The Environmental Protection Agency (EPA) official all-electric range for the Fisker Karma is 32 mi under the agency's five-cycle tests using varying driving conditions and climate controls. EPA's estimated energy consumption is 65 kWh per 100 miles (1462 kJ/km). The total range with a full tank of gasoline and a fully charged battery is 230 mi. EPA's official rating for combined city/highway fuel economy in all-electric mode is 52 miles per gallon gasoline equivalent (MPG-e) (4.5 L gasoline equivalent/100 km; 62 mpg-imp gasoline equivalent). The EPA rating in gasoline-only mode is 20 mpgus.
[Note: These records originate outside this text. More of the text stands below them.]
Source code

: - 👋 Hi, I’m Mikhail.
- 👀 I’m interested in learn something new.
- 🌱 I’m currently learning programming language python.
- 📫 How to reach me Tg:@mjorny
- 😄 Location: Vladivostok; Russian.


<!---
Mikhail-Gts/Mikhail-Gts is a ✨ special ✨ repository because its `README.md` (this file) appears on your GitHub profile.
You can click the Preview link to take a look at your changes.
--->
The German Technical Inspection Association (TÜV) found through independent tests that the Fisker Karma has an all-electric range of 83 km in stealth (all-electric) mode. TÜV found that in charge-sustaining sport mode the Karma achieves a fuel economy of 26 mpg (9.2 L/100 km). The combined fuel economy was rated at 112 MPG-e (2.1 l/100 km equivalent) and the emissions level is 51 g/km CO_{2}.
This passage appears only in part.